WORK ORDER. Write the entries out again. Every character must match.

DATA FOR REVIEW.
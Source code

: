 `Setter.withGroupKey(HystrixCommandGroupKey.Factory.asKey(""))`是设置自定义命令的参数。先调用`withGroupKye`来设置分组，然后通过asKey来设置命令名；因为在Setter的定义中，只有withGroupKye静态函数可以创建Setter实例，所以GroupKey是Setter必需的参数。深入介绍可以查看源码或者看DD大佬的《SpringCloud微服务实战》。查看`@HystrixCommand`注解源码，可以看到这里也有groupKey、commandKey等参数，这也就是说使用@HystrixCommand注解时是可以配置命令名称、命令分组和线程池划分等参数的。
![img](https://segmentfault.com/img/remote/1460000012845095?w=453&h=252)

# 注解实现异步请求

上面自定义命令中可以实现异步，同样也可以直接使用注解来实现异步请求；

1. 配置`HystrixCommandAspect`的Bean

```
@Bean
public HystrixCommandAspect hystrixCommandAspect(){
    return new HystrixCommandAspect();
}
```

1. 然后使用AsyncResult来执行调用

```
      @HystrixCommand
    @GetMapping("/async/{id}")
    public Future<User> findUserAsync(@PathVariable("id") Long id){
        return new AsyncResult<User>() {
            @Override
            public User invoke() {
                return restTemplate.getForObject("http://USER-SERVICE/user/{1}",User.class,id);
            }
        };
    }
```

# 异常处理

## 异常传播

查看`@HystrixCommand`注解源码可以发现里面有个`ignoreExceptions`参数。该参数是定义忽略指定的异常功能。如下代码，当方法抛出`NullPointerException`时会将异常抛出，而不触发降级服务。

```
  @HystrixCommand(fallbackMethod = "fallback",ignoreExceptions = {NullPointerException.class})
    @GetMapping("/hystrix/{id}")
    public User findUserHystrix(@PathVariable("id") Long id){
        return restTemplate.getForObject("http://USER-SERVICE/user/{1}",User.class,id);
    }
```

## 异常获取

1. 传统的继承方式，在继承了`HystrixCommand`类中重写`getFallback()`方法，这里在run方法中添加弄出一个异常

SOLUTION TO THIS TASK.
Source code

: `Setter.withGroupKey(HystrixCommandGroupKey.Factory.asKey(""))`是设置自定义命令的参数。先调用`withGroupKye`来设置分组，然后通过asKey来设置命令名；因为在Setter的定义中，只有withGroupKye静态函数可以创建Setter实例，所以GroupKey是Setter必需的参数。深入介绍可以查看源码或者看DD大佬的《SpringCloud微服务实战》。查看`@HystrixCommand`注解源码，可以看到这里也有groupKey、commandKey等参数，这也就是说使用@HystrixCommand注解时是可以配置命令名称、命令分组和线程池划分等参数的。
![img](https://segmentfault.com/img/remote/1460000012845095?w=453&h=252)

# 注解实现异步请求

上面自定义命令中可以实现异步，同样也可以直接使用注解来实现异步请求；

1. 配置`HystrixCommandAspect`的Bean

```
@Bean
public HystrixCommandAspect hystrixCommandAspect(){
    return new HystrixCommandAspect();
}
```

1. 然后使用AsyncResult来执行调用

```
      @HystrixCommand
    @GetMapping("/async/{id}")
    public Future<User> findUserAsync(@PathVariable("id") Long id){
        return new AsyncResult<User>() {
            @Override
            public User invoke() {
                return restTemplate.getForObject("http://USER-SERVICE/user/{1}",User.class,id);
            }
        };
    }
```

# 异常处理

## 异常传播

查看`@HystrixCommand`注解源码可以发现里面有个`ignoreExceptions`参数。该参数是定义忽略指定的异常功能。如下代码，当方法抛出`NullPointerException`时会将异常抛出，而不触发降级服务。

```
  @HystrixCommand(fallbackMethod = "fallback",ignoreExceptions = {NullPointerException.class})
    @GetMapping("/hystrix/{id}")
    public User findUserHystrix(@PathVariable("id") Long id){
        return restTemplate.getForObject("http://USER-SERVICE/user/{1}",User.class,id);
    }
```

## 异常获取

1. 传统的继承方式，在继承了`HystrixCommand`类中重写`getFallback()`方法，这里在run方法中添加弄出一个异常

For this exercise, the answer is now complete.